◆ **Action item**
Copy every line from the data below in which the string "where" can be found.

◆ **Stored records**

● ● ● ●

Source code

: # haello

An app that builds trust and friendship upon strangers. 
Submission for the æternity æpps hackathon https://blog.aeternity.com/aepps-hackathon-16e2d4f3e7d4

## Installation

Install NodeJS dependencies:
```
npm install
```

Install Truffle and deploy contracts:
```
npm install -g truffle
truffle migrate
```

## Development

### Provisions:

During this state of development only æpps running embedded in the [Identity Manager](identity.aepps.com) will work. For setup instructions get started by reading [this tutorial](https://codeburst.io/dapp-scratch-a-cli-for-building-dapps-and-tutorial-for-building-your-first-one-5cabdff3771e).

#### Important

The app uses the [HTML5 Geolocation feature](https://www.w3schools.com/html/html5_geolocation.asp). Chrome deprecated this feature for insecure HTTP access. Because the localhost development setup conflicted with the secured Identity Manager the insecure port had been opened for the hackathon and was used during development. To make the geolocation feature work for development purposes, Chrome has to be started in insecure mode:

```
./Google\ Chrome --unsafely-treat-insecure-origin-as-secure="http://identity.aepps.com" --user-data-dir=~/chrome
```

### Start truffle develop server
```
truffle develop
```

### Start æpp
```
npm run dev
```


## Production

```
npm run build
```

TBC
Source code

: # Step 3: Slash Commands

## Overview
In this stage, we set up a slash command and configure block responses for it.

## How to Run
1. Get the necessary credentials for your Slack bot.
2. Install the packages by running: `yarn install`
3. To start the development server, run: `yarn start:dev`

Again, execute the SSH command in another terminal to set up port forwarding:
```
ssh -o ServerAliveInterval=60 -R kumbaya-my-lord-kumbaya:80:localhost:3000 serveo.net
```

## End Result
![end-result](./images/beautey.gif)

● ● ● ●

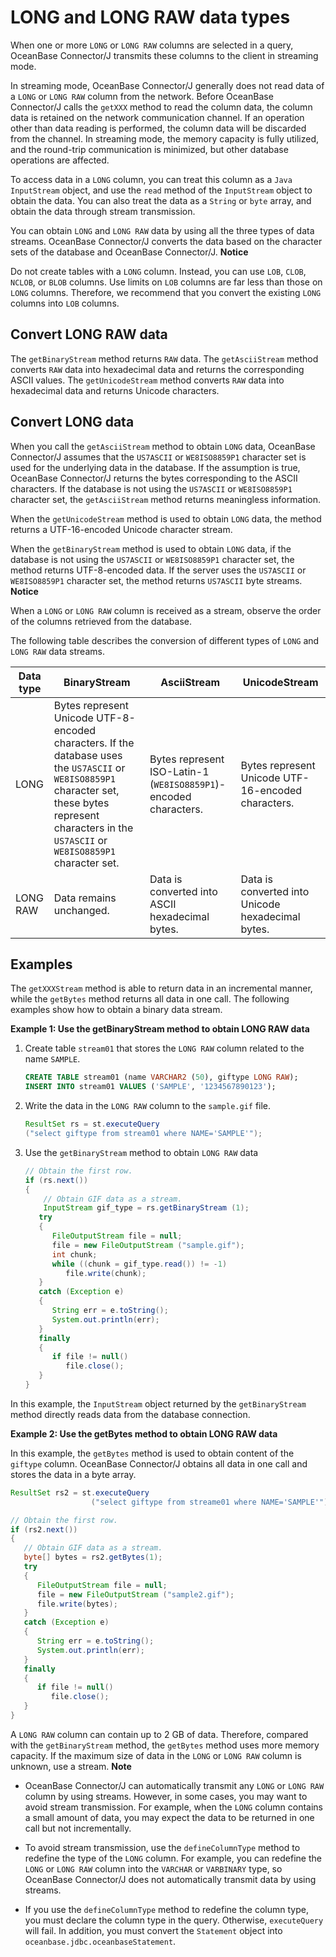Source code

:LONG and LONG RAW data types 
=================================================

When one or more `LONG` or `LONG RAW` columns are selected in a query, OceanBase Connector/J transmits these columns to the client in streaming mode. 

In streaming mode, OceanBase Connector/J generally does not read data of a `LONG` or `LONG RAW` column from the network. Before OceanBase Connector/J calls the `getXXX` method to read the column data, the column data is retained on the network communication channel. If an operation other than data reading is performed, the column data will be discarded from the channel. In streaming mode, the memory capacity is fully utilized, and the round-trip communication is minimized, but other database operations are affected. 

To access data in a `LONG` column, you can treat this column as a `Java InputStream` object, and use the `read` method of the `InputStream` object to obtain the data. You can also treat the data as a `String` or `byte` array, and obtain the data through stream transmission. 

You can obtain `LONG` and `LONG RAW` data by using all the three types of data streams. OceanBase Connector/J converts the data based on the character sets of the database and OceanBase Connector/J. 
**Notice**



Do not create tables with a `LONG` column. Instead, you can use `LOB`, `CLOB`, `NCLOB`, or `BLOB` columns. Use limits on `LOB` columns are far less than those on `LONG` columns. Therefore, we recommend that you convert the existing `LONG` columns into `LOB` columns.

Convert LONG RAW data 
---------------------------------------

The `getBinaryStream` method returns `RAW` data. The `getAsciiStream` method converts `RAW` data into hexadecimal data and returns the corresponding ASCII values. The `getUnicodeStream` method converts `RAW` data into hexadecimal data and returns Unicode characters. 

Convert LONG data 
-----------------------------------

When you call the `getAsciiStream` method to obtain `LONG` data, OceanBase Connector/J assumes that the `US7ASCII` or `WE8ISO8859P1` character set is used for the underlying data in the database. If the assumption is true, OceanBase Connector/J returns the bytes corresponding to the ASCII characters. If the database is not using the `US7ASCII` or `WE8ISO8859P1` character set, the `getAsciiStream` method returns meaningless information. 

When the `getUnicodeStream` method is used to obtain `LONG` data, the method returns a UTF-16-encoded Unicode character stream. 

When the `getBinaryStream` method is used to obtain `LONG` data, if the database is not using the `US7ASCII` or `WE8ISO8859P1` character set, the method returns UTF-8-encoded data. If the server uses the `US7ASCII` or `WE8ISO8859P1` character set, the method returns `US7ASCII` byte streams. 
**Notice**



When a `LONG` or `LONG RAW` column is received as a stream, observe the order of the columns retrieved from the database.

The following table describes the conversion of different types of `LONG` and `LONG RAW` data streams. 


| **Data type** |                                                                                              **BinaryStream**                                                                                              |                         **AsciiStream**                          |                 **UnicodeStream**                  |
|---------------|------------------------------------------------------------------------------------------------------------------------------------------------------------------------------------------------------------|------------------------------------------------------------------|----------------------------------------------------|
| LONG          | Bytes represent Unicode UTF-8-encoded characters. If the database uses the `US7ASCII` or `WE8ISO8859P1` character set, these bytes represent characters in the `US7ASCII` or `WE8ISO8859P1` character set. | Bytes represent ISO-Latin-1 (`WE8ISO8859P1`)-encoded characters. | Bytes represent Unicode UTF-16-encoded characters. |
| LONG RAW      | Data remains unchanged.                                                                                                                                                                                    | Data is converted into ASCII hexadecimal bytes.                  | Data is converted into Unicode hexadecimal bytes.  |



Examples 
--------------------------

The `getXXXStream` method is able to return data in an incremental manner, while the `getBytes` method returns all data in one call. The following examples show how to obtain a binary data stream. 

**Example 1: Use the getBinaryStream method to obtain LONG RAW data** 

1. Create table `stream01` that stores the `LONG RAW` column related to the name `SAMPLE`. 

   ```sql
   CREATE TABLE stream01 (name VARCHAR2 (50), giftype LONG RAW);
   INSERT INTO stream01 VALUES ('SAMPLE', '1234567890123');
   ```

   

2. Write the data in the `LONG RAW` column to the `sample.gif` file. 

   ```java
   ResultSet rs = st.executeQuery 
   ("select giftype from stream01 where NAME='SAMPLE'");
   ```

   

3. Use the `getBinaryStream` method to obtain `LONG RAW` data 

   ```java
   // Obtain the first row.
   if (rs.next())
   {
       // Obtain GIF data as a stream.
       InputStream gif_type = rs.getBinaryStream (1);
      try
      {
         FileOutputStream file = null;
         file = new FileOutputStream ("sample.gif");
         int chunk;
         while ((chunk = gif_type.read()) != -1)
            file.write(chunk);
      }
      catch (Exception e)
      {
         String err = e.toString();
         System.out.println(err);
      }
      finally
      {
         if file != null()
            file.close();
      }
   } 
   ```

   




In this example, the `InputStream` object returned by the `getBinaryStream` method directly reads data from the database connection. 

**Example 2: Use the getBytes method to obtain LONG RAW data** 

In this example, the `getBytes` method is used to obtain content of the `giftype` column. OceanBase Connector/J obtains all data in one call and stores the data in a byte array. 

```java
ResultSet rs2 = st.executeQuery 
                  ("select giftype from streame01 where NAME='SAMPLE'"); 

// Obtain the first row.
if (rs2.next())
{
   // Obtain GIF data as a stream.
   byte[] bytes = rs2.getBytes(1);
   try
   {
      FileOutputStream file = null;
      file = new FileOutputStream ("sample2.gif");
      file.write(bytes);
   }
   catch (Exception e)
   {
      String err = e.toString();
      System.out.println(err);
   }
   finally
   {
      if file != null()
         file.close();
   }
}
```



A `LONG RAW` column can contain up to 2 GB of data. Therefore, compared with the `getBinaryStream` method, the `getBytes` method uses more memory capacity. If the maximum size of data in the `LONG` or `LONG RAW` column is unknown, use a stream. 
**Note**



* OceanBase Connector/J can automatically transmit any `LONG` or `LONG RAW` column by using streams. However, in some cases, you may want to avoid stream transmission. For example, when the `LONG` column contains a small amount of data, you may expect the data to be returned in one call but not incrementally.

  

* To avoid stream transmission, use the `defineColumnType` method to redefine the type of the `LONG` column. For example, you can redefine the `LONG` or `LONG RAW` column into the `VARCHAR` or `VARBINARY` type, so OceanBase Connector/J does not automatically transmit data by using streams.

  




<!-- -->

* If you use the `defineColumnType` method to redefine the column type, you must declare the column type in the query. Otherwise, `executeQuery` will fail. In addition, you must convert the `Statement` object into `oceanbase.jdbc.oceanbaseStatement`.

● ● ● ●

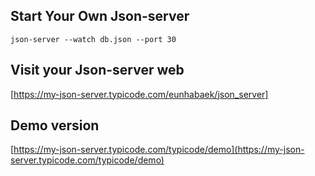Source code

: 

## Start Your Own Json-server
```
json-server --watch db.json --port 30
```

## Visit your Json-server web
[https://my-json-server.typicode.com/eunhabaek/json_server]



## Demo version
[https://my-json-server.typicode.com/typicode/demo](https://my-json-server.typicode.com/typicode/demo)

● ● ● ●

◆ **Problem solution**
   ("select giftype from stream01 where NAME='SAMPLE'");
                  ("select giftype from streame01 where NAME='SAMPLE'"); 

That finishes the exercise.